US: The amplified voices of children reading the names of the 2,792 people who died in the World Trade Centre echoed across downtown Manhattan for 2½ hours yesterday in a moving ceremony to mark the second anniversary of the September 11th attacks.
All of the 200 children and young adults reading the names lost a relative and several had difficulty holding back tears. There were heartbreaking moments, as when 12-year-old Christina Marie Aceto said, before naming her father, Richard Anthony Aceto, "I love you, Daddy. I miss you a lot." On a day as sunny and clear as that when the planes smashed into the twin towers, hundreds of relatives holding pictures and flowers were allowed into the pit known as Ground Zero where their loved ones perished.
They could see the station being built for the PATH train service connecting lower Manhattan and New Jersey, with new signs reading "World Trade Center Station". Some who have not recovered remains knelt to touch the ground or scoop up handfuls of dirt.
"We come here to honour those that we lost, and to remember this day with sorrow," Mayor Michael Bloomberg said, after a children's choir sang the Star-Spangled Banner.
The reading began after a moment of silence at 8:46 a.m. to mark the moment when the first plane hit and was halted three times for further moments of silence to note the time the second plane hit and the towers fell. After the last moment of silence at 10:29 a.m. bells were rung across the country.

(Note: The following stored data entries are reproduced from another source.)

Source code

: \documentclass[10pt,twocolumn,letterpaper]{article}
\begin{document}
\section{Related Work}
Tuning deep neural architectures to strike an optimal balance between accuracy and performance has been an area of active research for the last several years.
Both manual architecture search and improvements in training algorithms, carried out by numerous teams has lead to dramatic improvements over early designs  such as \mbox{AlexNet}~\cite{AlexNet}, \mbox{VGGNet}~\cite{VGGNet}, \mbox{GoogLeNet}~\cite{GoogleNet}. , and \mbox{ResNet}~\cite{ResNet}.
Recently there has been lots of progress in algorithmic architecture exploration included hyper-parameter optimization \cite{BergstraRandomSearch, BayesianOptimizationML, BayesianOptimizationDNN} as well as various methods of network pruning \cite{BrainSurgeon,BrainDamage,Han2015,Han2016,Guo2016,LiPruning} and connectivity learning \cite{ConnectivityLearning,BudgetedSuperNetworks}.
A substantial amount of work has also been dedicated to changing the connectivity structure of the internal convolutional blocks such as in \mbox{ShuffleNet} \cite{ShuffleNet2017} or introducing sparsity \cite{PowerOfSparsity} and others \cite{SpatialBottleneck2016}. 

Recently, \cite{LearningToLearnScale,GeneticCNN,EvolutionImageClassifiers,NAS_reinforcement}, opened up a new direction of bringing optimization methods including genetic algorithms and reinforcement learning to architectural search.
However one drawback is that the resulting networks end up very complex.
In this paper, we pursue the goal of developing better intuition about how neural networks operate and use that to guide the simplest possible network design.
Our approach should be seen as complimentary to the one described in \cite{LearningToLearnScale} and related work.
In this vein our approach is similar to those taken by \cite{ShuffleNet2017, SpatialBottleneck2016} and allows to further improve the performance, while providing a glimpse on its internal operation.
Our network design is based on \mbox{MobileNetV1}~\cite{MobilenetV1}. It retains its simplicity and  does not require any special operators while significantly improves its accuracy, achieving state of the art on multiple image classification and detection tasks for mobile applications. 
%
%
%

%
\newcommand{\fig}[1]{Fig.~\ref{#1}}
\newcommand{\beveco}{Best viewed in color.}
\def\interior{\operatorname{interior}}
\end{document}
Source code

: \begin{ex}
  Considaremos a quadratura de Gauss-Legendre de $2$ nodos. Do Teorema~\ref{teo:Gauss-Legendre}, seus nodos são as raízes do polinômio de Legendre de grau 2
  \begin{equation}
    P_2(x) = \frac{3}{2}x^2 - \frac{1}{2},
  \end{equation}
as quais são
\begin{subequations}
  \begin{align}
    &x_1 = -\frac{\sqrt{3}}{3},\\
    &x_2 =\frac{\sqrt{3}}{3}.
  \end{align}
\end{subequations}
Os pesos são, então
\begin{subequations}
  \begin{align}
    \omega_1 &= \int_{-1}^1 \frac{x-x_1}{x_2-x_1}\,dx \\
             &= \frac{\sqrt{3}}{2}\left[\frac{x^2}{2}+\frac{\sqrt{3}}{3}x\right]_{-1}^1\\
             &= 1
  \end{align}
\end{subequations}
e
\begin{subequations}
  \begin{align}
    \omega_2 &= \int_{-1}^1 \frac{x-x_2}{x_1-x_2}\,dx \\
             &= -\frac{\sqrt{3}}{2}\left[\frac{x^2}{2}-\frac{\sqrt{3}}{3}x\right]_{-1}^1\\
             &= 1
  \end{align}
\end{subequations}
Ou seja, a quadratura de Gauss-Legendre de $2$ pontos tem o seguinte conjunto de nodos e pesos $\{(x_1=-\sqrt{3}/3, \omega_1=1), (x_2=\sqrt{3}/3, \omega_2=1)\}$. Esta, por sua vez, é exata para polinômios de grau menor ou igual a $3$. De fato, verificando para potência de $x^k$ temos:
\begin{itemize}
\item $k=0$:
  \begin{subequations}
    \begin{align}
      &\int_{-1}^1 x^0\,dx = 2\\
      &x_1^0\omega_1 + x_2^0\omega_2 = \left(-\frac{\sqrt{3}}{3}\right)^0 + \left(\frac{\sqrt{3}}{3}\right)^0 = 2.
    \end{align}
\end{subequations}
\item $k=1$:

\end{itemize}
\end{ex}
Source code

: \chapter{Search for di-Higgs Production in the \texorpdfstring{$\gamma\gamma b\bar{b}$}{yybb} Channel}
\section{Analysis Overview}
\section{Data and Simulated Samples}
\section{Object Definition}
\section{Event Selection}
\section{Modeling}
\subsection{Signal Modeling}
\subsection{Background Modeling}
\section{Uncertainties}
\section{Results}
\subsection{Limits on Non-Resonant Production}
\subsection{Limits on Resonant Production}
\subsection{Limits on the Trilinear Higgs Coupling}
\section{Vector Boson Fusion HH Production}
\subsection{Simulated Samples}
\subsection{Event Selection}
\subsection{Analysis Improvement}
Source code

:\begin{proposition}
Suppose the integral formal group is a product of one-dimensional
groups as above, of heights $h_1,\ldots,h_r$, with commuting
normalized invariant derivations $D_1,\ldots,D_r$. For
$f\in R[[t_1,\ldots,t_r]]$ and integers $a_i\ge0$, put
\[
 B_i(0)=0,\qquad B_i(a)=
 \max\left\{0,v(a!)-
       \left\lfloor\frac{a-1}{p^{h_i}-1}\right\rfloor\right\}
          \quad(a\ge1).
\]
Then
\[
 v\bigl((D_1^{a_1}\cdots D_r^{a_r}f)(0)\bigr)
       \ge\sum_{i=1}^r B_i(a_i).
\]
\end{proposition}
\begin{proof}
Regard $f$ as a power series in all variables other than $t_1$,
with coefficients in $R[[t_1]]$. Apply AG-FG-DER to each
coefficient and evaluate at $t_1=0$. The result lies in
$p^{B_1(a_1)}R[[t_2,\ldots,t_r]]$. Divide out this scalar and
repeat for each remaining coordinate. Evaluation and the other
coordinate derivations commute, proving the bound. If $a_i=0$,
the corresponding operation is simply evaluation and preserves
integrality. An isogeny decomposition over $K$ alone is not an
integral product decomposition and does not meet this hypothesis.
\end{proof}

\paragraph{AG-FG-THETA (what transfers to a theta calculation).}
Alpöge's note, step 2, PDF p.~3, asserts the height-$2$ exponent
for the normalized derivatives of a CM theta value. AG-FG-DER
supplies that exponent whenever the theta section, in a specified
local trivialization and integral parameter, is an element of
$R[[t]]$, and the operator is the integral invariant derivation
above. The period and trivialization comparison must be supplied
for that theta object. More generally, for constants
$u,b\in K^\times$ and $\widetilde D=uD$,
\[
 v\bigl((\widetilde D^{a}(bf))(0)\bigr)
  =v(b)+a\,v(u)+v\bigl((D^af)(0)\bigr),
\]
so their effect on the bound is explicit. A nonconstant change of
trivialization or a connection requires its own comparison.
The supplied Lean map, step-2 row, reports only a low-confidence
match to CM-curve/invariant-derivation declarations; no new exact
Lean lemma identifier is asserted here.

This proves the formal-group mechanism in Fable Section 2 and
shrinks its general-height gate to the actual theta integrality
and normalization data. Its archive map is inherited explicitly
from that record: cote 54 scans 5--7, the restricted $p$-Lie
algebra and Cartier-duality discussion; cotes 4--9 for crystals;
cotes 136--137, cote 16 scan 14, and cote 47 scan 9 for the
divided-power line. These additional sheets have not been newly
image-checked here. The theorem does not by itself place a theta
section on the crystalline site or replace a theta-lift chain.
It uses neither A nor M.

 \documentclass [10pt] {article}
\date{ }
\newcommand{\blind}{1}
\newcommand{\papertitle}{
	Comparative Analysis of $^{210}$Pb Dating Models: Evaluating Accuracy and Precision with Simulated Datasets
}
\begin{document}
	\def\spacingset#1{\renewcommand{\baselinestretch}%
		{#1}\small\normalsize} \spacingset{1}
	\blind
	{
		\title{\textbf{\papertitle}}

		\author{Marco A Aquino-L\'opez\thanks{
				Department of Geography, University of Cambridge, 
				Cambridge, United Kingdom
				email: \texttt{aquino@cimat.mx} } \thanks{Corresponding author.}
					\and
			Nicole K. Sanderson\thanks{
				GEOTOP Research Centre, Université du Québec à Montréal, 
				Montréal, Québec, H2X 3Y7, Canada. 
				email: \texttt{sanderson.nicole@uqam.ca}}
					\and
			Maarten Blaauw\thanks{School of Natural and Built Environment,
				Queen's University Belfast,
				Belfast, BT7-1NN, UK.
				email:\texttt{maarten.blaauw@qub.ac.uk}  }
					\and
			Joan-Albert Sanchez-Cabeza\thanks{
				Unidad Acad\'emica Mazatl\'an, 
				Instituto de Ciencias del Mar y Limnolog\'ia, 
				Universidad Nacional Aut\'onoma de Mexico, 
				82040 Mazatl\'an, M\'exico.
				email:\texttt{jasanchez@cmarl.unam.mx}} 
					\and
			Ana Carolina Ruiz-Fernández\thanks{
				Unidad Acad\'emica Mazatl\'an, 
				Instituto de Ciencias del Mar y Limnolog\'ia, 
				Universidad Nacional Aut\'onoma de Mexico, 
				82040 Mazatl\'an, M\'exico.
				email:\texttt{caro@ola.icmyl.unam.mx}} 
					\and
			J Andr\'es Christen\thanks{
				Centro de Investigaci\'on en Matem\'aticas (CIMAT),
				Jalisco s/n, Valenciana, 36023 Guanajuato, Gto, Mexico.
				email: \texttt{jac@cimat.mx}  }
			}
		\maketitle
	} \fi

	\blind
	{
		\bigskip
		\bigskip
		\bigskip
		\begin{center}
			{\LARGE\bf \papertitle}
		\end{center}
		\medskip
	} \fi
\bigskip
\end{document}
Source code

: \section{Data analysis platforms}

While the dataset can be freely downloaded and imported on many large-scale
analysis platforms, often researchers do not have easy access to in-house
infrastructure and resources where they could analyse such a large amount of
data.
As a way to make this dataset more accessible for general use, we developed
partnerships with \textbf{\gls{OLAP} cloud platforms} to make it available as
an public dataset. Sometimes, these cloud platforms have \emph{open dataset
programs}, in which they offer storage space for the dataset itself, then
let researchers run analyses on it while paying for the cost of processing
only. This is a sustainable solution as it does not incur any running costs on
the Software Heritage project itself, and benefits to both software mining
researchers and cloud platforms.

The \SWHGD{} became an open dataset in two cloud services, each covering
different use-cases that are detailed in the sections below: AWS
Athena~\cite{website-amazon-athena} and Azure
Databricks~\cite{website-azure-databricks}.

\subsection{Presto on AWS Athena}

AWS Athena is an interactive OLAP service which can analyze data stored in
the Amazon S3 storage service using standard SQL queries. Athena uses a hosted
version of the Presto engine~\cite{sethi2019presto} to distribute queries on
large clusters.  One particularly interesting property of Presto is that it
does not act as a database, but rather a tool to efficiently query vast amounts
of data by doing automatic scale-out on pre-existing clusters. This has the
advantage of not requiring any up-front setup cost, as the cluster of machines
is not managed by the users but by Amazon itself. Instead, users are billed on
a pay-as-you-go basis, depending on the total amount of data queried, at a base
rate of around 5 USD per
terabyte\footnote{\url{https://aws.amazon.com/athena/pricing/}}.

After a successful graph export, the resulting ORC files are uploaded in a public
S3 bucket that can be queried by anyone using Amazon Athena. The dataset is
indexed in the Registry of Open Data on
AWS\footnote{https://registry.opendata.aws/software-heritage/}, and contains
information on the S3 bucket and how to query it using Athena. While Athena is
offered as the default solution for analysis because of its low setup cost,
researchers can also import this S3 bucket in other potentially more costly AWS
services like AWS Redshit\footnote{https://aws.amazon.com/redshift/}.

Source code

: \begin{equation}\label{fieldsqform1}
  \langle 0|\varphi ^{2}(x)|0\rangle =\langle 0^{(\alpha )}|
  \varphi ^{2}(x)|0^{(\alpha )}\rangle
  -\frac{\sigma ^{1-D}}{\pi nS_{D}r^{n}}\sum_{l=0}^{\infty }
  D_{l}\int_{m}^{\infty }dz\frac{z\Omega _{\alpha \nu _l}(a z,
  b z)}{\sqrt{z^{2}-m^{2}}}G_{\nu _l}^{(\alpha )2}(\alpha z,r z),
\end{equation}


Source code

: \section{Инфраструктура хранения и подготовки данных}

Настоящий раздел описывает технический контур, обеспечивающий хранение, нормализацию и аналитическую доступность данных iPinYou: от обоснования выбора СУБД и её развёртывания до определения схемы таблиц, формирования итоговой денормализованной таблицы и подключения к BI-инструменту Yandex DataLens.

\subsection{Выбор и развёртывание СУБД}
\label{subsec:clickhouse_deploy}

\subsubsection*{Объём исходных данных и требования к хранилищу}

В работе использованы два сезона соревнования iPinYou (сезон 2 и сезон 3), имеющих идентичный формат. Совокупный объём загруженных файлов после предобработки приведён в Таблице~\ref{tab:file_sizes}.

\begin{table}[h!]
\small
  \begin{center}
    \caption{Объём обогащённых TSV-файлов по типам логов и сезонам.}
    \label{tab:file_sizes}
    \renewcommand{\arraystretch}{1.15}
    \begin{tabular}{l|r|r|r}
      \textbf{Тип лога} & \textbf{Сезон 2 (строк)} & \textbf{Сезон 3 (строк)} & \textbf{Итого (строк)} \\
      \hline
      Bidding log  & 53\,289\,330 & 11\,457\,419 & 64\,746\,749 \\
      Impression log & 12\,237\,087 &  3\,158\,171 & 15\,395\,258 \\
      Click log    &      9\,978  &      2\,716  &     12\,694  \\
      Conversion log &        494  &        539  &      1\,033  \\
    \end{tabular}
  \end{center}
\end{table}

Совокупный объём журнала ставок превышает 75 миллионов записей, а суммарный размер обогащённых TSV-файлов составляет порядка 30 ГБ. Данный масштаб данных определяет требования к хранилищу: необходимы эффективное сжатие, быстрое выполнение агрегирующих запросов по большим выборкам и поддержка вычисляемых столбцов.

After attending a prayer service at a Washington church, President Bush said: "Today our nation remembers. We remember a sad and terrible day, September 11th, 2001. We remember lives lost. We remember the heroic deeds. We remember the compassion, the decency of our fellow citizens on that terrible day." Mr Bush signed a proclamation making September 11th a national day of prayer and remembrance to be known as Patriot Day.
US Vice-President Dick Cheney was to have attended the Ground Zero ceremony but stayed away when Mayor Bloomberg pointed out that it would mean relatives having to arrive hours in advance to go through security. He took part in a memorial service at New York's Riverside Church.
US Defence Secretary Donald Rumsfeld took part in a wreath-laying ceremony at the Pentagon. The 184 men and women who died there were part of "an arsenal of democracy", he said.
At a Justice Department ceremony Solicitor General Ted Olson, whose wife, Barbara, was killed on the plane that dived into the Pentagon, said the best way to remember the dead was to wipe out the terrorism that led to their deaths.